High-quality PII detection in Russian needs both a fine-grained label set and realistic noisy examples; this dataset supplies both. By combining sanitized production logs with synthetic document templates and manually filtered hard negatives, it stresses models on real-world name/address patterns and the various formats and typos of Russian identity/document numbers.
What Sets It Apart
- 21 fine-grained PII types mapped to practical coarse groups (PERSON, LOCATION, RU_DOC_ID, PASSPORT, etc.), enabling both detailed and aggregate evaluation so teams can choose task granularity that matches their guardrails.
- Realistic mix: 2,841 sentences and 5,614 entity spans drawn from production-like logs (with real data replaced), synthetic document-style texts, and hard negatives — useful for measuring both recall on structured identifiers and robustness to borderline cases.
- Token-level BIO annotation with span-level micro-F1 (overlap matching) evaluation: supports adjacent-span merging and best-threshold reporting, which aligns with typical NER/PII pipeline requirements (detection + redaction).
- Includes a comparative zero-shot evaluation of general NER systems (e.g., GLiNER variants) showing strong gains when prompting in Russian and highlighting that many general models still miss document-specific types.
Who it's for and trade-offs
Great fit if you are building or evaluating Russian-language PII detection, anonymization, or guardrail systems and need a labelled testbed that includes both realistic user-text patterns and structured-document number variations.

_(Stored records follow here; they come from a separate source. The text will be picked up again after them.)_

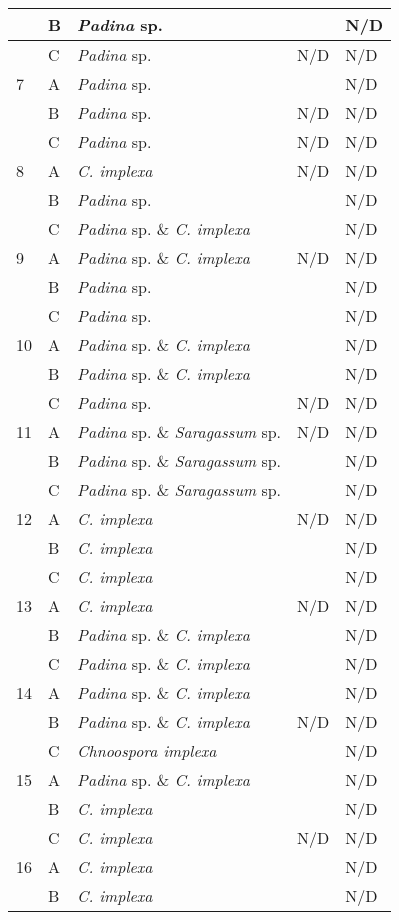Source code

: \documentclass[12pt]{article}
\begin{document}
\begin{longtable}{ | p{1cm} | p{1cm} | p{3cm} | p{4cm} | p{4cm} | }
\hline
&B&\emph{Padina} sp.&&N/D\\
\hline
&C&\emph{Padina} sp.&N/D&N/D\\
\hline
7&A&\emph{Padina} sp.&&N/D\\
\hline
&B&\emph{Padina} sp.&N/D&N/D\\
\hline
&C&\emph{Padina} sp.&N/D&N/D\\
\hline
8&A&\emph{C. implexa}&N/D&N/D\\
\hline
&B&\emph{Padina} sp.&&N/D\\
\hline
&C&\emph{Padina} sp. \& \emph{C. implexa}&&N/D\\
\hline
9&A&\emph{Padina} sp. \& \emph{C. implexa}&N/D&N/D\\
\hline
&B&\emph{Padina} sp.&&N/D\\
\hline
&C&\emph{Padina} sp.&&N/D\\
\hline
10&A&\emph{Padina} sp. \& \emph{C. implexa}&&N/D\\
\hline
&B&\emph{Padina} sp. \& \emph{C. implexa}&&N/D\\
\hline
&C&\emph{Padina} sp.&N/D&N/D\\
\hline
11&A&\emph{Padina} sp. \& \emph{Saragassum} sp.&N/D&N/D\\
\hline
&B&\emph{Padina} sp. \& \emph{Saragassum} sp.&&N/D\\
\hline
&C&\emph{Padina} sp. \& \emph{Saragassum} sp.&&N/D\\
\hline
12&A&\emph{C. implexa}&N/D&N/D\\
\hline
&B&\emph{C. implexa}&&N/D\\
\hline
&C&\emph{C. implexa}&&N/D\\
\hline
13&A&\emph{C. implexa}&N/D&N/D\\
\hline
&B&\emph{Padina} sp. \& \emph{C. implexa}&&N/D\\
\hline
&C&\emph{Padina} sp. \& \emph{C. implexa}&&N/D\\
\hline
14&A&\emph{Padina} sp. \& \emph{C. implexa}&&N/D\\
\hline
&B&\emph{Padina} sp. \& \emph{C. implexa}&N/D&N/D\\
\hline
&C&\emph{Chnoospora implexa}&&N/D\\
\hline
15&A&\emph{Padina} sp. \& \emph{C. implexa}&&N/D\\
\hline
&B&\emph{C. implexa}&&N/D\\
\hline
&C&\emph{C. implexa}&N/D&N/D\\
\hline
16&A&\emph{C. implexa}&&N/D\\
\hline
&B&\emph{C. implexa}&&N/D\\

\end{longtable}
\end{document}
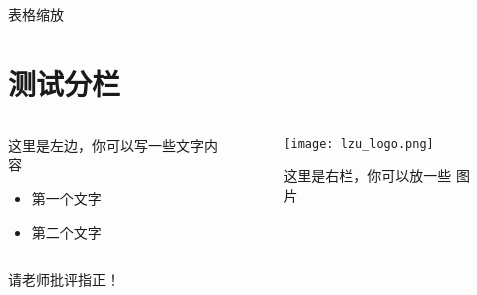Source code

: \documentclass{ldr-simple-gray}
\begin{document}
\begin{frame}{表格缩放}
  \begin{table}[htbp]
    \centering
    \caption{不同决策树算法的特征选择标准}
  \end{table}%
\end{frame}

\section{测试分栏}

\begin{frame}
  \begin{columns}
      \begin{column}{0.4\textwidth}
        这里是左边，你可以写一些文字内容
        \begin{itemize}
          \item 第一个文字
          \item 第二个文字
        \end{itemize}
        
  \end{column}
  \begin{column}{0.6\textwidth}
      \begin{figure}[htbp!]
          \centering
          \texttt{[image: lzu\_logo.png]}
          \caption{这里是右栏，你可以放一些
          图片}
        \end{figure}
      \end{column}      
  \end{columns}
\end{frame}

\begin{frame}{\quad}
    \begin{center}
             请老师批评指正！
    \end{center}
\end{frame}

    
\end{document}
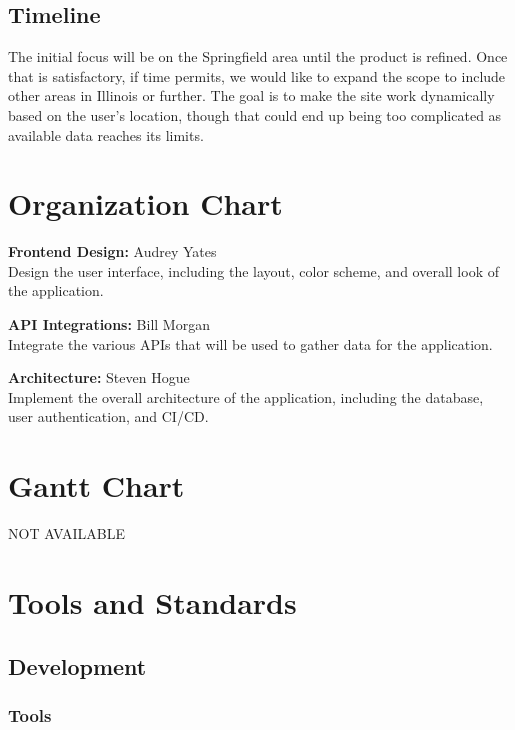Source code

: \documentclass[12pt]{article}
\begin{document}
\subsection{Timeline}

The initial focus will be on the Springfield area until the product is refined. Once that is satisfactory, if time permits, we would like to expand the scope to include other areas in Illinois or further. The goal is to make the site work dynamically based on the user's location, though that could end up being too complicated as available data reaches its limits.

\section{Organization Chart}

\textbf{Frontend Design:} Audrey Yates \\
Design the user interface, including the layout, color scheme, and overall look of the application.

\textbf{API Integrations:} Bill Morgan \\
Integrate the various APIs that will be used to gather data for the application.

\textbf{Architecture:} Steven Hogue \\
Implement the overall architecture of the application, including the database, user authentication, and CI/CD.

\section{Gantt Chart}
NOT AVAILABLE

\section{Tools and Standards}

\subsection{Development}
\subsubsection{Tools}
\end{document}

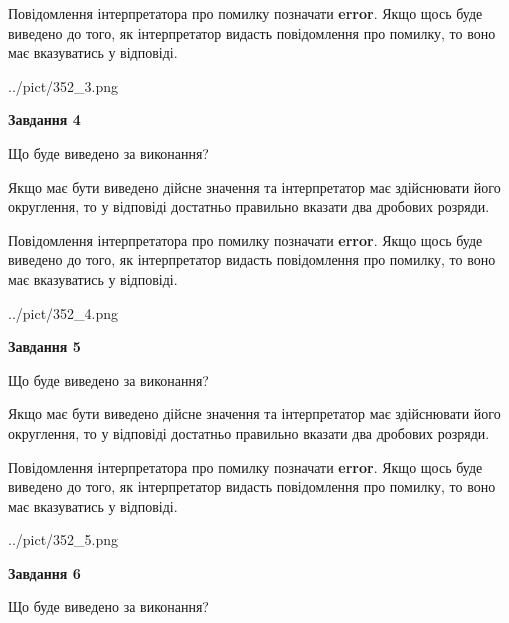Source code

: \documentclass[12pt, ukrainian]{article}
\begin{document}
{\begin {Large}
Повідомлення інтерпретатора про помилку позначати \textbf{error}.
Якщо щось буде виведено до того, як інтерпретатор видасть повідомлення про помилку, 
то воно має вказуватись у відповіді. \par

\begin{center}
	{../pict/352_3.png}
\end{center}
\newpage

{\begin {center}\textbf{Завдання 4}\end {center}}\par
Що буде виведено за виконання? \par

Якщо має бути виведено дійсне значення та інтерпретатор має здійснювати його округлення, 
то у відповіді достатньо правильно вказати два дробових розряди.

Повідомлення інтерпретатора про помилку позначати \textbf{error}.
Якщо щось буде виведено до того, як інтерпретатор видасть повідомлення про помилку, 
то воно має вказуватись у відповіді. \par

\begin{center}
	{../pict/352_4.png}
\end{center}
\newpage

{\begin {center}\textbf{Завдання 5}\end {center}}\par
Що буде виведено за виконання? \par

Якщо має бути виведено дійсне значення та інтерпретатор має здійснювати його округлення, 
то у відповіді достатньо правильно вказати два дробових розряди.

Повідомлення інтерпретатора про помилку позначати \textbf{error}.
Якщо щось буде виведено до того, як інтерпретатор видасть повідомлення про помилку, 
то воно має вказуватись у відповіді. \par

\begin{center}
	{../pict/352_5.png}
\end{center}
\newpage

{\begin {center}\textbf{Завдання 6}\end {center}}\par
Що буде виведено за виконання? \par


\end{Large}}
\end{document}
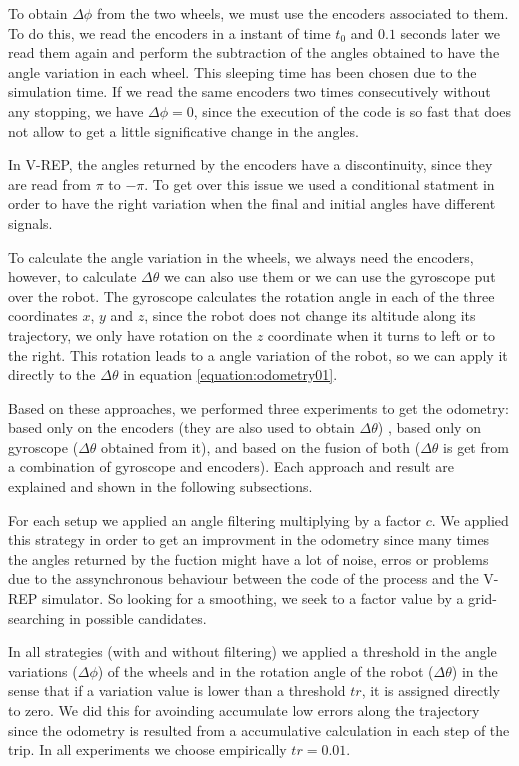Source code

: \documentclass[twoside,conference,a4paper]{IEEEtran}
\begin{document}
To obtain $ \Delta \phi $ from the two wheels, we must use the encoders associated to them. To do this, we read the
encoders in a instant of time $ t_{0} $ and $ 0.1 $ seconds later we read them again and perform the subtraction of the 
angles obtained to have the angle variation in each wheel. This sleeping time has been chosen due to the simulation 
time. If we read the same encoders two times consecutively without any stopping, we have $ \Delta \phi = 0 $, since the 
execution of the code is so fast that does not allow to get a little significative change in the angles. \par
In V-REP, the angles returned by the encoders have a discontinuity, since they are read from $ \pi $ to $ -\pi $. To get 
over this issue we used a conditional statment in order to have the right variation when the final and initial angles 
have different signals. \par
To calculate the angle variation in the wheels, we always need the encoders, however, to calculate $ \Delta \theta $ we 
can also use them or we can use the gyroscope put over the robot. The gyroscope calculates the rotation angle in each of 
the three coordinates $ x $, $ y $ and $ z $, since the robot does not change its altitude along its trajectory, we only 
have rotation on the $ z $ coordinate when it turns to left or to the right. This rotation leads to a angle variation of the robot, 
so we can apply it directly to the $ \Delta \theta $ in equation \ref{equation:odometry01}. \par 
Based on these approaches, we performed three experiments to get the odometry: based only on the encoders (they are also used to obtain $ \Delta \theta $) , 
based only on gyroscope ($ \Delta \theta $ obtained from it), and based on the fusion of both 
($ \Delta \theta $ is get from a combination of gyroscope and encoders). Each approach and result are explained and shown in the 
following subsections. \par
For each setup we applied an angle filtering multiplying by a factor $ c $. We applied this strategy in order to get
an improvment in the odometry since many times the angles returned by the fuction might have a lot of noise, erros or
problems due to the assynchronous behaviour between the code of the process and the V-REP simulator. So looking for
a smoothing, we seek to a factor value by a grid-searching in possible candidates. \par
In all strategies (with and without filtering) we applied a threshold in the angle variations ($ \Delta \phi $) of the
wheels and in the rotation angle of the robot ($ \Delta \theta $) in the sense that if a variation value is lower than
a threshold $ tr $, it is assigned directly to zero. We did this for avoinding accumulate low errors along the trajectory 
since the odometry is resulted from a accumulative calculation in each step of the trip.
In all experiments we choose empirically $ tr = 0.01 $.   
\end{document}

It helps benchmark recall on names, addresses, contacts, and Russian document IDs (passport, SNILS, INN, OMS, etc.).
Look elsewhere if you need large-scale training corpora (this is a benchmark-sized test set of ~2.8k sentences) or multi-language coverage — the dataset is Russian-focused and intended primarily for evaluation and comparative benchmarking rather than massive supervised training.
Where it fits
Use this dataset as a held-out evaluation suite for redaction/PII-detection pipelines, for threshold selection and robustness testing, or to compare zero-shot/multilingual NER approaches against a Russia-specific taxonomy. Expect to evaluate both coarse categories (PERSON + LOCATION) for broad comparability and the fine-grained document-ID labels when measuring domain-specific recall and false positives.
Practical tip: because many off-the-shelf NER models omit Russia-specific document categories, run both coarse-scope evaluations (PERSON+LOCATION) for cross-model baselines and targeted checks on RU document IDs with pattern-based detectors or specialized prompts/labels for reliable coverage.